BACKGROUND: Primary central nervous system lymphoma (PCNSL) is a rare and aggressive lymphoma that affects the CNS in the absence of other systemic involvement. High-dose methotrexate (HD-MTX)–based regimens are recommended as frontline treatment, followed by consolidation with high-dose chemotherapy regimens, whole brain radiation therapy (WBRT) with or without temozolomide (TMZ), or autologous stem-cell transplant (autoSCT). Despite treatment advancements with the introduction of HD-MTX and rituximab, up to half of patients will have disease relapse, 10% to 15% may have primary refractory disease, and the median survival is approximately 2 months without additional intervention. Treatment for relapsed or refractory disease can widely vary because preferred regimens in this setting are not well-established.

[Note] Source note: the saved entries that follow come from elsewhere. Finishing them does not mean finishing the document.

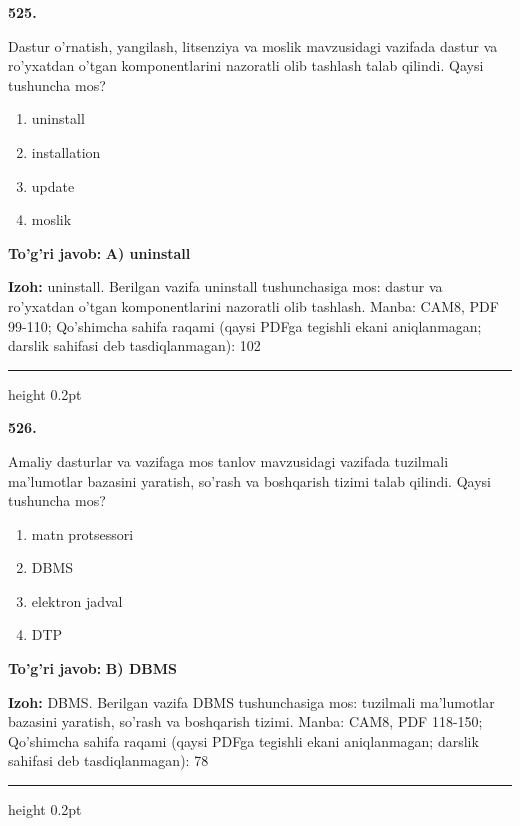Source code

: \documentclass[10pt,a4paper]{article}
\begin{document}
{\bfseries\sffamily\color{ink} 525.}
\par
Dastur o'rnatish, yangilash, litsenziya va moslik mavzusidagi vazifada dastur va ro'yxatdan o'tgan komponentlarini nazoratli olib tashlash talab qilindi. Qaysi tushuncha mos?
\begin{enumerate}[label=\Alph*),leftmargin=9mm]
\item uninstall
\item installation
\item update
\item moslik
\end{enumerate}
\begin{tcolorbox}[enhanced,breakable,colback=teal!4,colframe=teal!60!black,boxrule=0.45pt,arc=1.2mm,left=2.7mm,right=2.7mm,top=1.8mm,bottom=1.8mm,before skip=2mm,after skip=2mm]
{\bfseries\sffamily\color{teal}To'g'ri javob:} \textbf{A) uninstall}
\par\smallskip
{\bfseries Izoh:} uninstall. Berilgan vazifa uninstall tushunchasiga mos: dastur va ro'yxatdan o'tgan komponentlarini nazoratli olib tashlash. Manba: CAM8, PDF 99-110; Qo'shimcha sahifa raqami (qaysi PDFga tegishli ekani aniqlanmagan; darslik sahifasi deb tasdiqlanmagan): 102
\end{tcolorbox}
\vspace{2mm}\hrule height 0.2pt\vspace{3mm}

{\bfseries\sffamily\color{ink} 526.}
\par
Amaliy dasturlar va vazifaga mos tanlov mavzusidagi vazifada tuzilmali ma'lumotlar bazasini yaratish, so'rash va boshqarish tizimi talab qilindi. Qaysi tushuncha mos?
\begin{enumerate}[label=\Alph*),leftmargin=9mm]
\item matn protsessori
\item DBMS
\item elektron jadval
\item DTP
\end{enumerate}
\begin{tcolorbox}[enhanced,breakable,colback=teal!4,colframe=teal!60!black,boxrule=0.45pt,arc=1.2mm,left=2.7mm,right=2.7mm,top=1.8mm,bottom=1.8mm,before skip=2mm,after skip=2mm]
{\bfseries\sffamily\color{teal}To'g'ri javob:} \textbf{B) DBMS}
\par\smallskip
{\bfseries Izoh:} DBMS. Berilgan vazifa DBMS tushunchasiga mos: tuzilmali ma'lumotlar bazasini yaratish, so'rash va boshqarish tizimi. Manba: CAM8, PDF 118-150; Qo'shimcha sahifa raqami (qaysi PDFga tegishli ekani aniqlanmagan; darslik sahifasi deb tasdiqlanmagan): 78
\end{tcolorbox}
\vspace{2mm}\hrule height 0.2pt\vspace{3mm}
\end{document}
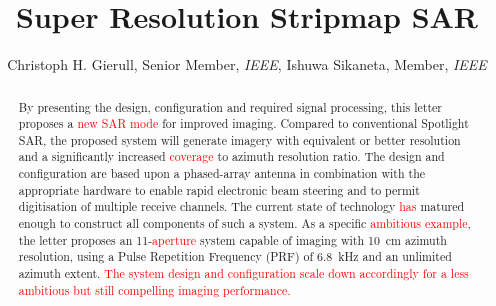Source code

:\documentclass[journal]{IEEEtran}
\title{Super Resolution Stripmap SAR}
\author{Christoph H. Gierull, Senior Member, \textsl{IEEE}, Ishuwa Sikaneta, \cg{Senior}  Member, \textsl{IEEE}}
\newcommand{\cg}[1]{\textcolor{red}{#1}}
\begin{document}
\maketitle


\begin{abstract}
By presenting the design, configuration and required signal processing, this letter proposes a \cg{new SAR mode} for improved imaging. Compared to conventional Spotlight SAR, the proposed system will generate imagery with equivalent or better resolution and a significantly increased \cg{coverage} to azimuth resolution ratio. The design and configuration are based upon a phased-array antenna in combination with the appropriate hardware to enable rapid electronic beam steering and to permit digitisation of multiple receive channels. The current state of technology \cg{has} matured enough to construct all components of such a system. As a specific \cg{ambitious example}, the letter proposes an 11-\cg{aperture} system capable of imaging with 10~cm azimuth resolution, using a Pulse Repetition Frequency (PRF) of 6.8~kHz and an unlimited azimuth extent. \cg{The system design and configuration scale down accordingly for a less ambitious but still compelling imaging performance.}  
\end{abstract}


\end{document}
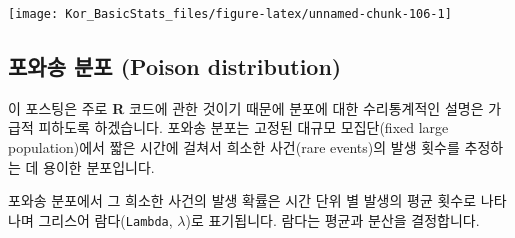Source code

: \documentclass[]{book}
\newenvironment{Shaded}{\begin{snugshade}}{\end{snugshade}}
\newcommand{\CharTok}[1]{\textcolor[rgb]{0.31,0.60,0.02}{#1}}
\newcommand{\DataTypeTok}[1]{\textcolor[rgb]{0.13,0.29,0.53}{#1}}
\newcommand{\DecValTok}[1]{\textcolor[rgb]{0.00,0.00,0.81}{#1}}
\newcommand{\KeywordTok}[1]{\textcolor[rgb]{0.13,0.29,0.53}{\textbf{#1}}}
\newcommand{\NormalTok}[1]{#1}
\newcommand{\OperatorTok}[1]{\textcolor[rgb]{0.81,0.36,0.00}{\textbf{#1}}}
\newcommand{\StringTok}[1]{\textcolor[rgb]{0.31,0.60,0.02}{#1}}
\begin{document}
\begin{Shaded}
\end{Shaded}

\begin{center}\texttt{[image: Kor\_BasicStats\_files/figure-latex/unnamed-chunk-106-1]} \end{center}

\hypertarget{uxd3ecuxc640uxc1a1-uxbd84uxd3ec-poison-distribution}{%
\subsection{포와송 분포 (Poison distribution)}\label{uxd3ecuxc640uxc1a1-uxbd84uxd3ec-poison-distribution}}

이 포스팅은 주로 \textbf{R} 코드에 관한 것이기 때문에 분포에 대한 수리통계적인 설명은 가급적 피하도록 하겠습니다. 포와송 분포는 고정된 대규모 모집단(fixed large population)에서 짧은 시간에 걸쳐서 희소한 사건(rare events)의 발생 횟수를 추정하는 데 용이한 분포입니다.

포와송 분포에서 그 희소한 사건의 발생 확률은 시간 단위 별 발생의 평균 횟수로 나타나며 그리스어 람다(\texttt{Lambda}, \(\lambda\))로 표기됩니다. 람다는 평균과 분산을 결정합니다.
\end{document}
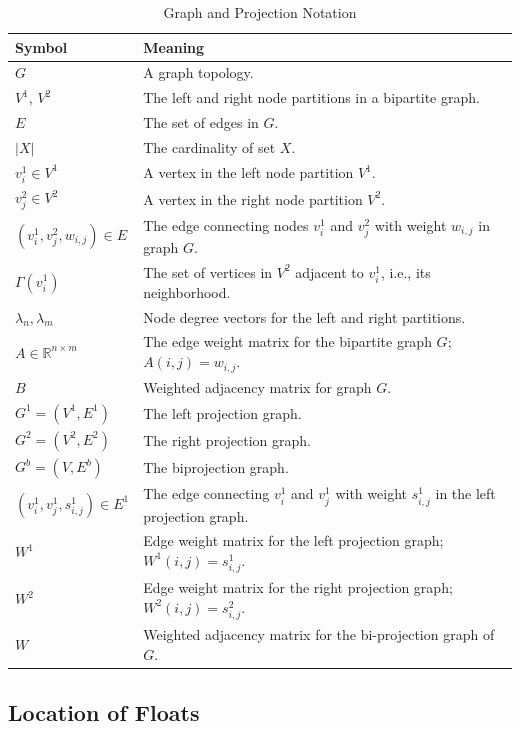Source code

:\begin{table}[!htb]
\caption {Graph and Projection Notation} \label{tbl:notation-g}
\centering
\small
 \begin{tabular}{l l}
 \hline
 \textbf{Symbol} & \textbf{Meaning} \\ 
 \hline
 $G$ & A graph topology. \\
 $V^1$, $V^2$ & The left and right node partitions in a bipartite graph. \\
 $E$ & The set of edges in $G$. \\
 $|X|$ & The cardinality of set $X$. \\
 $v^1_i \in V^1$ & A vertex in the left node partition $V^1$. \\
 $v^2_j \in V^2$ & A vertex in the right node partition $V^2$. \\
 $(v^1_i, v^2_j, w_{i,j})\in E$ & The edge connecting nodes $v^1_i$ and $v^2_j$ with weight $w_{i,j}$ in graph $G$. \\
 $\Gamma(v^1_i)$ & The set of vertices in $V^2$ adjacent to $v^1_i$, i.e., its neighborhood. \\
 $\lambda_n,\lambda_m$ & Node degree vectors for the left and right partitions.\\
 $A \in \mathbb{R}^{n\times m}$ & The edge weight matrix for the bipartite graph $G$; $A(i,j) = w_{i,j}$. \\
 $B$ & Weighted adjacency matrix for graph $G$.\\
 \hline
 $G^1 = (V^1, E^1)$ & The left projection graph.\\
 $G^2 = (V^2, E^2)$ & The right projection graph.\\
 $G^b = (V, E^b)$ & The biprojection graph.\\
 $(v^1_i, v^1_j, s^1_{i,j})\in E^1$ & The edge connecting $v^1_i$ and $v^1_j$ with weight $s^1_{i,j}$ in the left projection graph. \\
 $W^1$ & Edge weight matrix for the left projection graph; $W^1(i,j) = s^1_{i,j}$.\\
 $W^2$ & Edge weight matrix for the right projection graph; $W^2(i,j) = s^2_{i,j}$.\\
 $W$ & Weighted adjacency matrix for the bi-projection graph of $G$.\\
 \hline
 \end{tabular}
\end{table}

\subsection{Location of Floats}\label{sec:latex:floats}

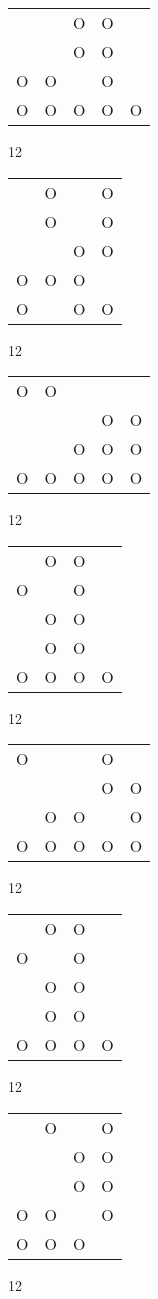 \begin{tabular}{|m{0.2cm}m{0.2cm}m{0.2cm}m{0.2cm}m{0.2cm}|}\hline
 & &O&O& \\
 & &O&O& \\
O&O& &O& \\
O&O&O&O&O\\
\hline\end{tabular}12
\begin{tabular}{|m{0.2cm}m{0.2cm}m{0.2cm}m{0.2cm}|}\hline
 &O& &O\\
 &O& &O\\
 & &O&O\\
O&O&O& \\
O& &O&O\\
\hline\end{tabular}12
\begin{tabular}{|m{0.2cm}m{0.2cm}m{0.2cm}m{0.2cm}m{0.2cm}|}\hline
O&O& & & \\
 & & &O&O\\
 & &O&O&O\\
O&O&O&O&O\\
\hline\end{tabular}12
\begin{tabular}{|m{0.2cm}m{0.2cm}m{0.2cm}m{0.2cm}|}\hline
 &O&O& \\
O& &O& \\
 &O&O& \\
 &O&O& \\
O&O&O&O\\
\hline\end{tabular}12
\begin{tabular}{|m{0.2cm}m{0.2cm}m{0.2cm}m{0.2cm}m{0.2cm}|}\hline
O& & &O& \\
 & & &O&O\\
 &O&O& &O\\
O&O&O&O&O\\
\hline\end{tabular}12
\begin{tabular}{|m{0.2cm}m{0.2cm}m{0.2cm}m{0.2cm}|}\hline
 &O&O& \\
O& &O& \\
 &O&O& \\
 &O&O& \\
O&O&O&O\\
\hline\end{tabular}12
\begin{tabular}{|m{0.2cm}m{0.2cm}m{0.2cm}m{0.2cm}|}\hline
 &O& &O\\
 & &O&O\\
 & &O&O\\
O&O& &O\\
O&O&O& \\
\hline\end{tabular}12
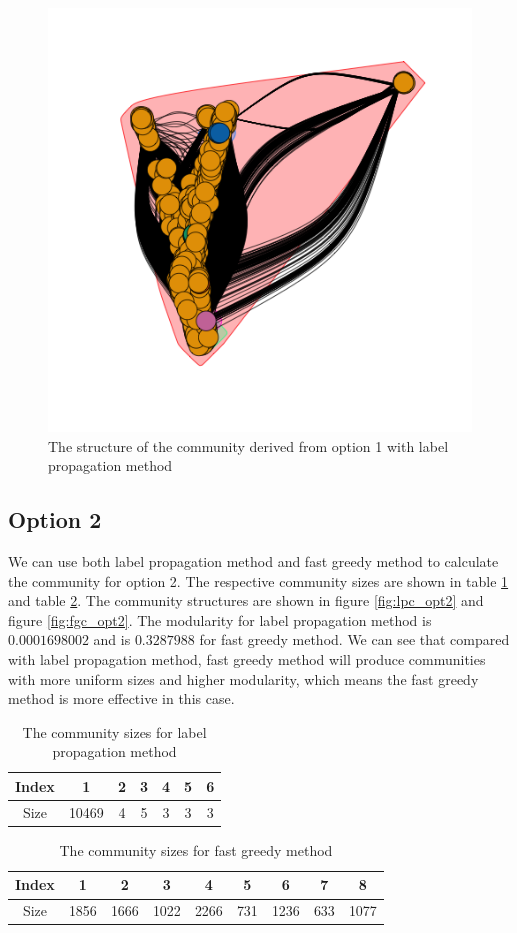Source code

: \documentclass{article}
\begin{document}
\begin{figure}[htbp]
\centering
\captionsetup{justification=centering,margin=2cm}
\includegraphics[width=.6\textwidth]{lpc_opt1.png}
\caption{The structure of the community derived from option 1 with label propagation method}
\label{fig:lpc_opt1}
\end{figure}

\subsection{Option 2}
We can use both label propagation method and fast greedy method to calculate the community for option 2. The respective community sizes are shown in table \ref{tb:p3_comsize_lpc} and table \ref{tb:p3_comsize_fgc}. 
The community structures are shown in figure \ref{fig:lpc_opt2} and figure \ref{fig:fgc_opt2}. The modularity for label propagation method is $0.0001698002$ and is $0.3287988$ for fast greedy method.
We can see that compared with label propagation method, fast greedy method will produce communities with more uniform sizes and higher modularity, which means the fast greedy method is more effective in this case.
\begin {table}[htbp]
\caption{The community sizes for label propagation method}
\begin{adjustbox}{center}
\label{tb:p3_comsize_lpc}
\begin{tabular}{|c|c|c|c|c|c|c|}
\hline
Index&1&2&3&4&5&6\\
\hline
Size&10469&4&5&3&3&3\\
\hline
\end{tabular}
\end{adjustbox}
\end{table}

\begin {table}[htbp]
\caption{The community sizes for fast greedy method}
\begin{adjustbox}{center}
\label{tb:p3_comsize_fgc}
\begin{tabular}{|c|c|c|c|c|c|c|c|c|}
\hline
Index&1&2&3&4&5&6&7&8\\
\hline
Size&1856&1666&1022&2266&731&1236&633&1077\\
\hline
\end{tabular}
\end{adjustbox}
\end{table}
\end{document}
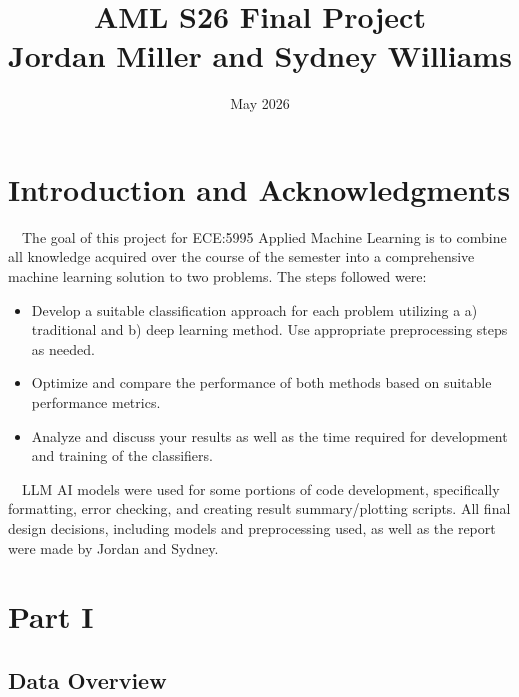 \documentclass[12pt]{article}
\title{
    \vspace{2cm}
    {\Large AML S26 Final Project} \\[0.5em]
    {\large Jordan Miller and Sydney Williams}
}
\author{}
\date{May 2026}
\begin{document}

\maketitle
\thispagestyle{empty}
\newpage

\tableofcontents
\newpage

\setcounter{section}{-1}
\section{Introduction and Acknowledgments}

\ \  The goal of this project for ECE:5995 Applied Machine Learning is to combine all knowledge acquired over the course of the semester into a comprehensive machine learning solution to two problems. The steps followed were: 
\begin{itemize}
\item{Develop a suitable classification approach for each problem utilizing a a) traditional and b) deep learning method. Use appropriate preprocessing steps as
needed.} 
\item{Optimize and compare the performance of both methods based on suitable performance metrics.}
\item{Analyze and discuss your results as well as the time required for development and training of the classifiers.}
\end{itemize}

\ \ LLM AI models were used for some portions of code development, specifically formatting, error checking, and creating result summary/plotting scripts. All final design decisions, including models and preprocessing used, as well as the report were made by Jordan and Sydney.
\section{Part I}

\subsection{Data Overview}
\end{document}
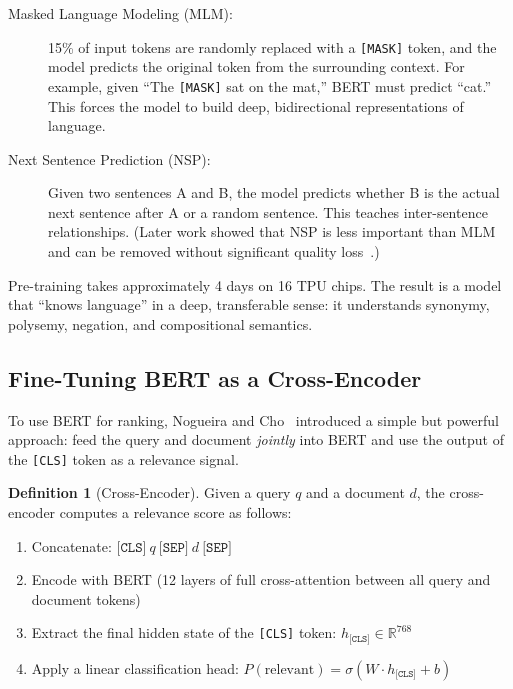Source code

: \documentclass[11pt,a4paper]{article}
\theoremstyle{definition}
\newtheorem{definition}{Definition}[section]
\theoremstyle{plain}
\begin{document}
\begin{description}
    \item[Masked Language Modeling (MLM):] 15\% of input tokens are randomly replaced with a \texttt{[MASK]} token, and the model predicts the original token from the surrounding context. For example, given ``The \texttt{[MASK]} sat on the mat,'' BERT must predict ``cat.'' This forces the model to build deep, bidirectional representations of language.
    
    \item[Next Sentence Prediction (NSP):] Given two sentences A and B, the model predicts whether B is the actual next sentence after A or a random sentence. This teaches inter-sentence relationships. (Later work showed that NSP is less important than MLM and can be removed without significant quality loss~\cite{liu2019roberta}.)
\end{description}

Pre-training takes approximately 4 days on 16 TPU chips. The result is a model that ``knows language'' in a deep, transferable sense: it understands synonymy, polysemy, negation, and compositional semantics.

\subsection{Fine-Tuning BERT as a Cross-Encoder}

To use BERT for ranking, Nogueira and Cho~\cite{nogueira2019passage} introduced a simple but powerful approach: feed the query and document \emph{jointly} into BERT and use the output of the \texttt{[CLS]} token as a relevance signal.

\begin{definition}[Cross-Encoder]
Given a query $q$ and a document $d$, the cross-encoder computes a relevance score as follows:
\begin{enumerate}
    \item Concatenate: $\texttt{[CLS]}\ q\ \texttt{[SEP]}\ d\ \texttt{[SEP]}$
    \item Encode with BERT (12 layers of full cross-attention between all query and document tokens)
    \item Extract the final hidden state of the \texttt{[CLS]} token: $h_\texttt{[CLS]} \in \mathbb{R}^{768}$
    \item Apply a linear classification head: $P(\text{relevant}) = \sigma(W \cdot h_\texttt{[CLS]} + b)$
\end{enumerate}
\end{definition}
\end{document}

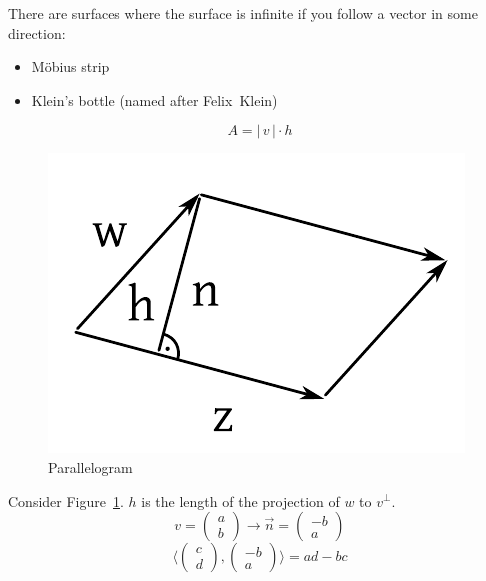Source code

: \documentclass[a4paper,landscape,twocolumn]{article}
\newcommand\abs[1]{|\,#1\,|}
\begin{document}
There are surfaces where the surface is infinite if you follow a vector in some direction:
\begin{itemize}
  \item Möbius strip
  \item Klein's bottle (named after Felix~Klein)
\end{itemize}

\[ A = \abs{v} \cdot h \]

\begin{figure}[!h]
  \begin{center}
    \includegraphics{img/parallelogram.pdf}
    \caption{Parallelogram}
    \label{img:para}
  \end{center}
\end{figure}

Consider Figure~\ref{img:para}.
$h$ is the length of the projection of $w$ to $v^\bot$.
\[
  v = \begin{pmatrix} a \\ b \end{pmatrix}
  \to
  \vec{n} = \begin{pmatrix} -b \\ a \end{pmatrix}
\] \[
  \langle \begin{pmatrix} c \\ d \end{pmatrix}, \begin{pmatrix} -b \\ a \end{pmatrix} \rangle
  = ad - bc
\]
\end{document}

OBJECTIVE: The primary objective was to characterize the therapies used in relapsed or refractory PCNSL. The secondary objective was to characterize the consolidation methods used after frontline treatment.

Dosing, Safety, and Pharmacokinetics of Combination Therapy With Darolutamide, Androgen-Deprivation Therapy, and Docetaxel for Metastatic Hormone-Sensitive Prostate Cancer in the ARASENS Study

Presenting Author: Ji Sun, PharmD, PhD, BCNSP, BCOP, University of California San Diego, La Jolla, CA

Co-Authors: Matthew R. Smith, MD, PhD, Massachusetts General Hospital Cancer Center, Boston, MA; Bertrand Tombal, MD, PhD, Division of Urology, IREC, Cliniques Universitaires Saint Luc, UCLouvain, Brussels, Belgium; Maha Hussain, MD, Northwestern University, Feinberg School of Medicine, Chicago, IL; Fred Saad, MD, University of Montreal Hospital Center, Montreal, Quebec, Canada; Karim Fizazi, MD, PhD, Institut Gustave Roussy, University of Paris-Saclay, Villejuif, France; Cora N. Sternberg, MD, Englander Institute for Precision Medicine, Weill Cornell Department of Medicine, Meyer Cancer Center, New York-Presbyterian Hospital, New York, NY; E. David Crawford, MD, UC San Diego School of Medicine, San Diego, CA; Natasha Littleton, Bayer Ltd., Dublin, Ireland; Yuan Wang, Weijiang Zhang, and Rui Li, Bayer HealthCare Pharmaceuticals, Whippany, NJ; Arash Rezazadeh Kalebasty, MD, University of California, Irvine, Orange, CA

BACKGROUND: In the ARASENS study (NCT02799602), darolutamide (DARO) plus androgen-deprivation therapy (ADT) and docetaxel (DOC) significantly reduced the risk for death by 32.5% (hazard ratio, 0.68; 95% confidence interval, 0.57-0.80; P<.001) versus placebo (PBO) plus ADT and DOC in patients with metastatic hormone-sensitive prostate cancer (mHSPC). The incidences of treatment-emergent adverse events (TEAEs) were similar between the treatment groups.

OBJECTIVE: To report the dosing, safety, and pharmacokinetics (PK) of the coadministration of DARO plus ADT and DOC.